Background

Chronic obstructive pulmonary disease (COPD) is common in industrialized nations [1]. Within the next decade, COPD deaths are expected to increase further and become the third leading cause of death worldwide by 2030 [2]. A majority of these patients perceive their quality of life to be inferior to that of patients with cardiovascular disease or diabetes.

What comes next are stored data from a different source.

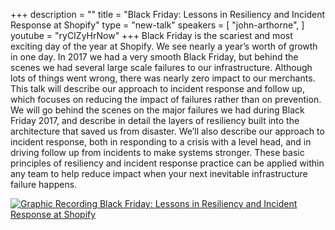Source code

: +++
description = ""
title = "Black Friday: Lessons in Resiliency and Incident Response at Shopify"
type = "new-talk"
speakers = [
        "john-arthorne",
]
youtube = "ryCIZyHrNow"
+++
Black Friday is the scariest and most exciting day of the year at Shopify. We see nearly a year’s worth of growth in one day. In 2017 we had a very smooth Black Friday, but behind the scenes we had several large scale failures to our infrastructure. Although lots of things went wrong, there was nearly zero impact to our merchants. This talk will describe our approach to incident response and follow up, which focuses on reducing the impact of failures rather than on prevention. We will go behind the scenes on the major failures we had during Black Friday 2017, and describe in detail the layers of resiliency built into the architecture that saved us from disaster. We’ll also describe our approach to incident response, both in responding to a crisis with a level head, and in driving follow up from incidents to make systems stronger. These basic principles of resiliency and incident response practice can be applied within any team to help reduce impact when your next inevitable infrastructure failure happens.

<a href="https://assets.devopsdays.org/events/2018/toronto/DevOpsDaysTO_May31_2018_JohnArthorne.jpg" target="_blank"><img src="https://assets.devopsdays.org/events/2018/toronto/DevOpsDaysTO_May31_2018_JohnArthorne_lores.jpg" alt="Graphic Recording Black Friday: Lessons in Resiliency and Incident Response at Shopify" /></a>
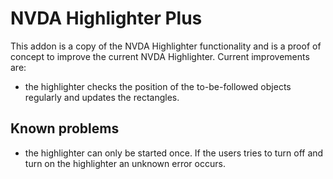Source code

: # NVDA Highlighter Plus #

This addon is a copy of the NVDA Highlighter functionality and is a proof of concept to improve the current NVDA Highlighter.
Current improvements are:
* the highlighter checks the position of the to-be-followed objects regularly and updates the rectangles. 

## Known problems
* the highlighter can only be started once. If the users tries to turn off and turn on the highlighter an unknown error occurs.
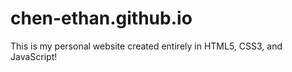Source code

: # chen-ethan.github.io

This is my personal website created entirely in HTML5, CSS3, and JavaScript!
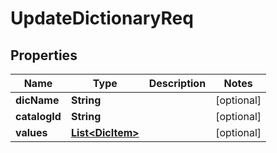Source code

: 

# UpdateDictionaryReq


## Properties

| Name | Type | Description | Notes |
|------------ | ------------- | ------------- | -------------|
|**dicName** | **String** |  |  [optional] |
|**catalogId** | **String** |  |  [optional] |
|**values** | [**List&lt;DicItem&gt;**](DicItem.md) |  |  [optional] |



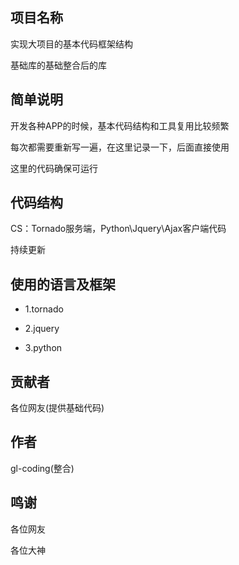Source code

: ## 项目名称

实现大项目的基本代码框架结构

基础库的基础整合后的库

## 简单说明

开发各种APP的时候，基本代码结构和工具复用比较频繁

每次都需要重新写一遍，在这里记录一下，后面直接使用

这里的代码确保可运行

## 代码结构

CS：Tornado服务端，Python\Jquery\Ajax客户端代码

持续更新

## 使用的语言及框架

+ 1.tornado

+ 2.jquery

+ 3.python

## 贡献者

各位网友(提供基础代码)

## 作者

gl-coding(整合)

## 鸣谢

各位网友

各位大神

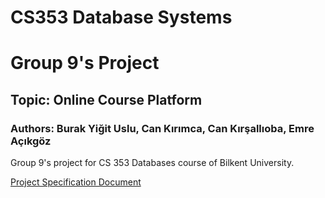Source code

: # CS353 Database Systems
# Group 9's Project 
## Topic: Online Course Platform
### Authors: Burak Yiğit Uslu, Can Kırımca, Can Kırşallıoba, Emre Açıkgöz

Group 9's project for CS 353 Databases course of Bilkent University.

[Project Specification Document](https://github.com/burakyuslu/CS353_Group9_Project/blob/website/Project_document-Spring2021.pdf)
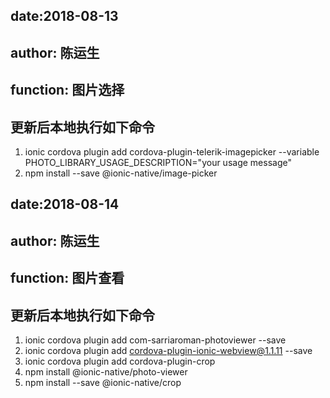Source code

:## date:2018-08-13
## author: 陈运生
## function: 图片选择
## 更新后本地执行如下命令
1. ionic cordova plugin add cordova-plugin-telerik-imagepicker --variable PHOTO_LIBRARY_USAGE_DESCRIPTION="your usage message"
2. npm install --save @ionic-native/image-picker


## date:2018-08-14
## author: 陈运生
## function: 图片查看
## 更新后本地执行如下命令
1. ionic cordova plugin add com-sarriaroman-photoviewer  --save
2. ionic cordova plugin add cordova-plugin-ionic-webview@1.1.11  --save
3. ionic cordova plugin add cordova-plugin-crop
4. npm install @ionic-native/photo-viewer
5. npm install --save @ionic-native/crop


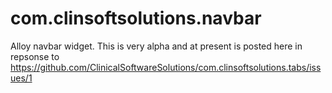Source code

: com.clinsoftsolutions.navbar
============================

Alloy navbar widget. This is very alpha and at present is posted here in repsonse to https://github.com/ClinicalSoftwareSolutions/com.clinsoftsolutions.tabs/issues/1


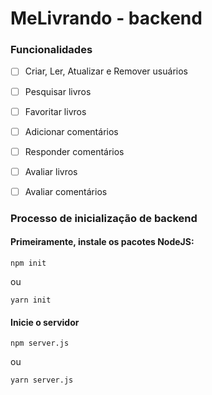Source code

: # MeLivrando - backend

### Funcionalidades
- [ ] Criar, Ler, Atualizar e Remover usuários
- [ ] Pesquisar livros
- [ ] Favoritar livros
- [ ] Adicionar comentários
- [ ] Responder comentários 
- [ ] Avaliar livros
- [ ] Avaliar comentários


### Processo de inicialização de backend

#### Primeiramente, instale os pacotes NodeJS:
`npm init`

ou

`yarn init`

#### Inicie o servidor
`npm server.js`

ou

`yarn server.js`


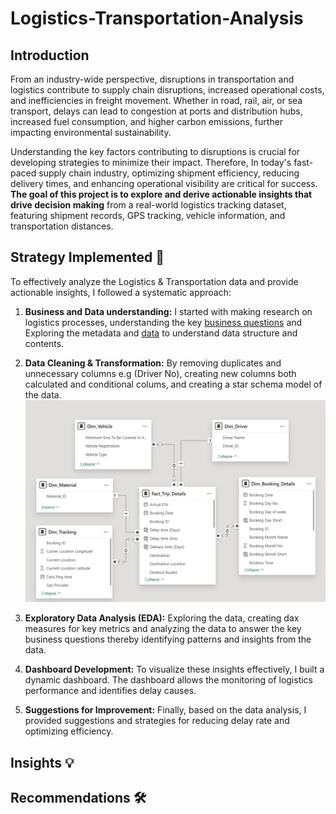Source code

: # Logistics-Transportation-Analysis

## Introduction 
From an industry-wide perspective, disruptions in transportation and logistics contribute to supply chain disruptions, increased operational costs, and inefficiencies in freight movement. Whether in road, rail, air, or sea transport, delays can lead to congestion at ports and distribution hubs, increased fuel consumption, and higher carbon emissions, further impacting environmental sustainability.

Understanding the key factors contributing to disruptions is crucial for developing strategies to minimize their impact. Therefore, In today's fast-paced supply chain industry, optimizing shipment efficiency, reducing delivery times, and enhancing operational visibility are critical for success. **The goal of this project is to explore and derive actionable insights that drive decision making** from a real-world logistics tracking dataset, featuring shipment records, GPS tracking, vehicle information, and transportation distances.

## Strategy Implemented 🎯 

To effectively analyze the Logistics & Transportation data and provide actionable insights, I followed a systematic approach:
   1. **Business and Data understanding:** I started with making research on logistics processes, understanding the key [business questions](https://github.com/Ben-Joan/Logistics-Transportation-Analysis/blob/main/Intro%20%26%20Brief_Challenge%2024_English.docx) and Exploring the metadata and [data](https://github.com/Ben-Joan/Logistics-Transportation-Analysis/blob/main/Transportation%20%26%20Logistics%20Tracking%20Dataset.xlsx) to understand data structure and contents.
 
   2. **Data Cleaning & Transformation:** By removing duplicates and unnecessary columns e.g (Driver No), creating new columns both calculated and conditional colums, and creating a star schema model of the data. ![Image](https://github.com/Ben-Joan/Logistics-Transportation-Analysis/blob/main/ERD.PNG)

   3. **Exploratory Data Analysis (EDA):** Exploring the data, creating dax measures for key metrics and analyzing the data to answer the key business questions thereby identifying patterns and insights from the data.

   4. **Dashboard Development:** To visualize these insights effectively, I built a dynamic dashboard. The dashboard allows the monitoring of logistics performance and identifies delay causes.

   5. **Suggestions for Improvement:** Finally, based on the data analysis, I provided suggestions and strategies for reducing delay rate and optimizing efficiency.


## Insights 💡


## Recommendations 🛠️
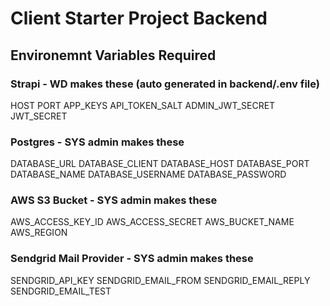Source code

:# Client Starter Project Backend

## Environemnt Variables Required

### Strapi - WD makes these (auto generated in backend/.env file)

HOST
PORT
APP_KEYS
API_TOKEN_SALT
ADMIN_JWT_SECRET
JWT_SECRET

### Postgres - SYS admin makes these

DATABASE_URL
DATABASE_CLIENT
DATABASE_HOST
DATABASE_PORT
DATABASE_NAME
DATABASE_USERNAME
DATABASE_PASSWORD

### AWS S3 Bucket - SYS admin makes these

AWS_ACCESS_KEY_ID
AWS_ACCESS_SECRET
AWS_BUCKET_NAME
AWS_REGION

### Sendgrid Mail Provider - SYS admin makes these

SENDGRID_API_KEY
SENDGRID_EMAIL_FROM
SENDGRID_EMAIL_REPLY
SENDGRID_EMAIL_TEST
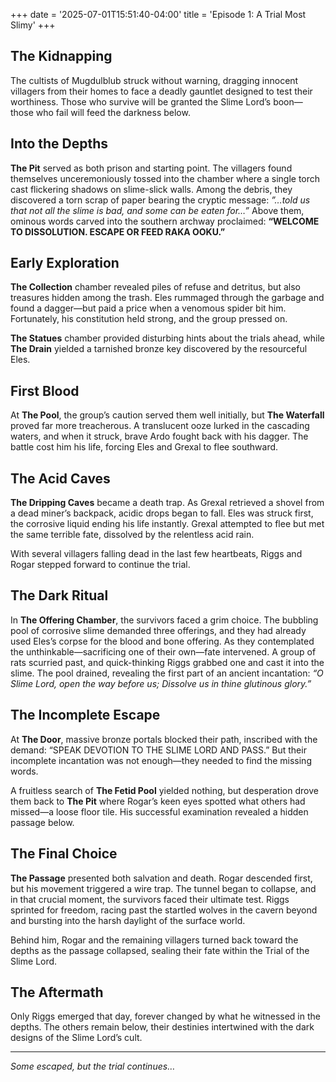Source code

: +++
date = '2025-07-01T15:51:40-04:00'
title = 'Episode 1: A Trial Most Slimy'
+++

## The Kidnapping

The cultists of Mugdulblub struck without warning, dragging innocent villagers from their homes to face a deadly gauntlet designed to test their worthiness. Those who survive will be granted the Slime Lord’s boon—those who fail will feed the darkness below.

## Into the Depths

**The Pit** served as both prison and starting point. The villagers found themselves unceremoniously tossed into the chamber where a single torch cast flickering shadows on slime-slick walls. Among the debris, they discovered a torn scrap of paper bearing the cryptic message: *”…told us that not all the slime is bad, and some can be eaten for…”* Above them, ominous words carved into the southern archway proclaimed: **“WELCOME TO DISSOLUTION. ESCAPE OR FEED RAKA OOKU.”**

## Early Exploration

**The Collection** chamber revealed piles of refuse and detritus, but also treasures hidden among the trash. Eles rummaged through the garbage and found a dagger—but paid a price when a venomous spider bit him. Fortunately, his constitution held strong, and the group pressed on.

**The Statues** chamber provided disturbing hints about the trials ahead, while **The Drain** yielded a tarnished bronze key discovered by the resourceful Eles.

## First Blood

At **The Pool**, the group’s caution served them well initially, but **The Waterfall** proved far more treacherous. A translucent ooze lurked in the cascading waters, and when it struck, brave Ardo fought back with his dagger. The battle cost him his life, forcing Eles and Grexal to flee southward.

## The Acid Caves

**The Dripping Caves** became a death trap. As Grexal retrieved a shovel from a dead miner’s backpack, acidic drops began to fall. Eles was struck first, the corrosive liquid ending his life instantly. Grexal attempted to flee but met the same terrible fate, dissolved by the relentless acid rain.

With several villagers falling dead in the last few heartbeats, Riggs and Rogar stepped forward to continue the trial.

## The Dark Ritual

In **The Offering Chamber**, the survivors faced a grim choice. The bubbling pool of corrosive slime demanded three offerings, and they had already used Eles’s corpse for the blood and bone offering. As they contemplated the unthinkable—sacrificing one of their own—fate intervened. A group of rats scurried past, and quick-thinking Riggs grabbed one and cast it into the slime. The pool drained, revealing the first part of an ancient incantation: *“O Slime Lord, open the way before us; Dissolve us in thine glutinous glory.”*

## The Incomplete Escape

At **The Door**, massive bronze portals blocked their path, inscribed with the demand: “SPEAK DEVOTION TO THE SLIME LORD AND PASS.” But their incomplete incantation was not enough—they needed to find the missing words.

A fruitless search of **The Fetid Pool** yielded nothing, but desperation drove them back to **The Pit** where Rogar’s keen eyes spotted what others had missed—a loose floor tile. His successful examination revealed a hidden passage below.

## The Final Choice

**The Passage** presented both salvation and death. Rogar descended first, but his movement triggered a wire trap. The tunnel began to collapse, and in that crucial moment, the survivors faced their ultimate test. Riggs sprinted for freedom, racing past the startled wolves in the cavern beyond and bursting into the harsh daylight of the surface world.

Behind him, Rogar and the remaining villagers turned back toward the depths as the passage collapsed, sealing their fate within the Trial of the Slime Lord.

## The Aftermath

Only Riggs emerged that day, forever changed by what he witnessed in the depths. The others remain below, their destinies intertwined with the dark designs of the Slime Lord’s cult.

-----

*Some escaped, but the trial continues…*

The advanced stages of the disease are characterized by symptom burdens similar to those associated with malignancies [3, 4].

The progression of COPD may result in chronic hypercapnic respiratory failure caused by deteriorating respiratory mechanics associated with an increase in airway obstruction and progressive lung hyperinflation [5]. These patients benefit from non-invasive ventilation (NIV), significantly reducing mortality and improving quality of life [6, 7]. It is recommended that NIV be started in stable COPD patients with chronic hypercapnia at a partial pressure of carbon dioxide (PCO2) level greater than 52 millimeters of mercury (mmHg), with the objective of reducing PCO2 to physiological values [6]. However, frequently, an acute exacerbation of COPD (ECOPD) results in acute hypercapnia and respiratory acidosis [8], for which NIV is highly effective in avoiding the need for intubation with invasive mechanical ventilation [9]. For these patients, NIV should only be used long-term if hypercapnia persists for more than two weeks following the exacerbation [7].

COPD patients with chronic hypercapnia who do not exhibit acute symptoms usually start NIV later in their disease course. According to a data evaluation of COPD patients with GOLD disease stages III and IV, a significant number of subjects present with untreated chronic hypercapnia [10], a condition associated with an increased risk of mortality [11]. Identifying such patients as early as possible will allow prompt NIV introduction, probably improving their survival. However, in most cases, chronic hypercapnia is diagnosed by chance when patients present with clinical symptoms such as exertional dyspnea.

There is currently scarce information about the factors that predict chronic hypercapnia development in COPD [12, 13]. Sufficient early risk stratification for chronic hypercapnia lacks valid parameters that would permit a transition into justified, closer clinical monitoring to start NIV as early as possible. According to prior research, a low forced expiratory volume seems to be associated with chronic hypercapnic respiratory failure in such patients [14].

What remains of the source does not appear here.